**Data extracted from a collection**

◆ ◆ ◆

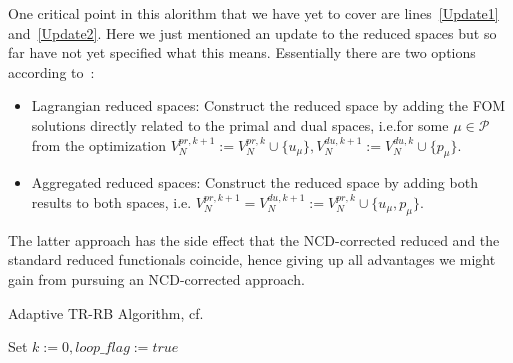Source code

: One critical point in this alorithm that we have yet to cover are lines~\ref{Update1} and~\ref{Update2}.
Here we just mentioned an update to the reduced spaces but so far have not yet specified what this means.
Essentially there are two options according to~\cite{Keil2021}:
\begin{itemize}
    \item Lagrangian reduced spaces: Construct the reduced space by adding the FOM solutions directly related to the primal and dual spaces, i.e.\@ for some $\mu \in \mathcal{P}$ from the optimization $V_N^{pr, k + 1} := V_N^{pr, k} \cup \{ u_\mu \}, V_N^{du, k + 1} := V_N^{du, k} \cup \{ p_\mu \}$.
    \item Aggregated reduced spaces: Construct the reduced space by adding both results to both spaces, i.e. $V_N^{pr, k + 1} = V_N^{du, k + 1} := V_N^{pr, k} \cup \{ u_\mu, p_\mu \}$.
\end{itemize}
The latter approach has the side effect that the NCD-corrected reduced and the standard reduced functionals coincide, hence giving up all advantages we might gain from pursuing an NCD-corrected approach.

\begin{algorithm}[H]\label{alg:AdaptTRRB}
    \caption{Adaptive TR-RB Algorithm, cf.~\cite[Algorithm 1]{Keil2021}}
    Set $k := 0, loop\_flag := true$\;
\end{algorithm}

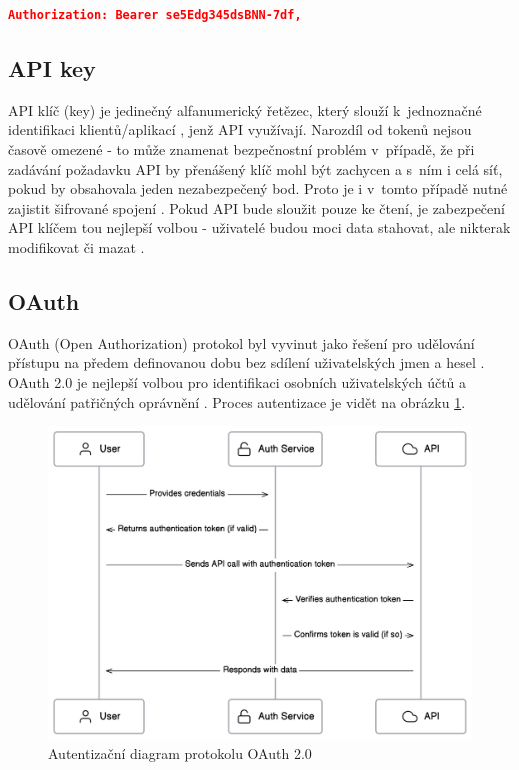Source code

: \documentclass[czech, bc, kiv, he, iso690numb, viewonly]{fasthesis} %
\begin{document}
\begin{lstlisting}[language=json, caption={Autorizační atribut - Bearer schéma}, label=bearerHeader]
	Authorization: Bearer se5Edg345dsBNN-7df,
\end{lstlisting}


\subsection{API key}
API klíč (key) je jedinečný alfanumerický řetězec, který slouží k~jednoznačné identifikaci klientů/aplikací \cite{amazonAPIKey}, jenž API využívají. Narozdíl od tokenů
nejsou časově omezené - to může znamenat bezpečnostní problém v~případě, že při zadávání požadavku API by přenášený klíč mohl být zachycen \cite{mostUsedAuthentication} a s~ním i celá síť, pokud by obsahovala jeden nezabezpečený bod. Proto je i v~tomto případě nutné zajistit šifrované spojení \cite{keepingApiKeysSafe}.
Pokud API bude sloužit pouze ke čtení, je zabezpečení API klíčem tou nejlepší volbou - uživatelé budou moci data stahovat, ale nikterak modifikovat či mazat \cite{mostUsedAuthentication}. 

\subsection{OAuth}
OAuth (Open Authorization) protokol byl vyvinut jako řešení pro udělování přístupu na předem definovanou dobu bez sdílení uživatelských jmen a hesel \cite{understandingOAuth2}. OAuth 2.0
je nejlepší volbou pro identifikaci osobních uživatelských účtů a udělování patřičných oprávnění \cite{mostUsedAuthentication}. Proces autentizace je vidět na obrázku \ref{fig:oauth2Diagram}.

\begin{figure}
	\centering
	\includegraphics[width=1\textwidth]{pictures/oauth2-diagram.png}
	\caption{Autentizační diagram protokolu OAuth 2.0 \cite{oAuthImage}}
	\label{fig:oauth2Diagram}
\end{figure}
\end{document}
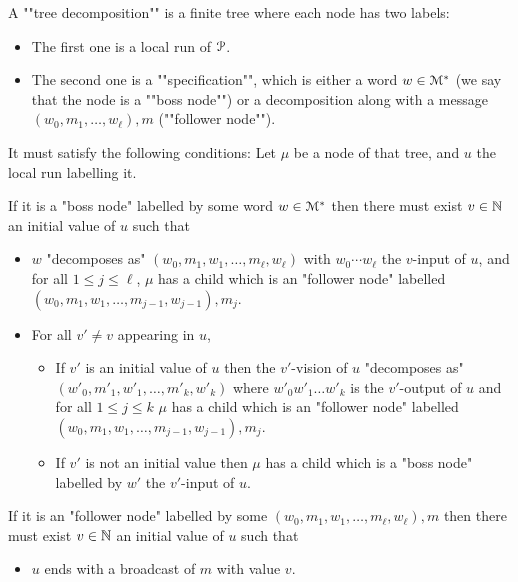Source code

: \begin{definition}
	A ""tree decomposition""  is
	a finite tree where each node has two labels:
	\begin{itemize}
		\item The first one is a local run of $\mathcal{P}$. 
		
		\item The second one is a ""specification"", which is either a word $w \in \mathcal{M}^*$ (we say that the node is a ""boss node"") or a decomposition along with a message $(w_0, m_1, \ldots, w_\ell), m$ (""follower node""). 
	\end{itemize} 
	
	It must satisfy the following conditions:
	Let $\mu$ be a node of that tree, and $u$ the local run labelling it.
	
	If it is a "boss node" labelled by some word $w \in \mathcal{M}^*$ then there must exist $v \in \mathbb{N}$ an initial value of $u$ such that
	\begin{itemize}
		\item $w$ "decomposes as" $(w_0, m_1, w_1, \ldots, m_\ell, w_\ell)$ with $w_0 \cdots w_\ell$ the $v$-input of $u$, and for all $1 \leq j \leq \ell$, $\mu$ has a child which is an "follower node" labelled $(w_0, m_1, w_1, \ldots, m_{j-1}, w_{j-1}), m_j$.
		
		\item For all $v' \neq v$ appearing in $u$,
		\begin{itemize}
			\item If $v'$ is an initial value of $u$ then the $v'$-vision of $u$ "decomposes as"  $(w'_0, m'_1, w'_1, \ldots, m'_k, w'_k)$ where $w'_0 w'_1 \ldots w'_k$ is the $v'$-output of $u$ and for all $1 \leq j \leq k$ $\mu$ has a child which is an "follower node" labelled $(w_0, m_1, w_1, \ldots, m_{j-1}, w_{j-1}), m_j$.  
			
			\item If $v'$ is not an initial value then $\mu$ has a child which is a "boss node" labelled by $w'$ the $v'$-input of $u$.
		\end{itemize}
	\end{itemize}
	
	If it is an "follower node" labelled by some $(w_0, m_1, w_1, \ldots, m_\ell, w_\ell), m$ then there must exist $v \in \mathbb{N}$ an initial value of $u$ such that
	\begin{itemize}
		\item $u$ ends with a broadcast of $m$ with value $v$.
		

\end{itemize}
\end{definition}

◆ ◆ ◆

**PROBLEM STATEMENT**
For the word "caption", go through the records and show each line that carries it.

**EXERCISE RESULT**
    \caption{Adaptive TR-RB Algorithm, cf.~\cite[Algorithm 1]{Keil2021}}
\begin{lstlisting}[language=json, caption={Autorizační atribut - Bearer schéma}, label=bearerHeader]
	\caption{Autentizační diagram protokolu OAuth 2.0 \cite{oAuthImage}}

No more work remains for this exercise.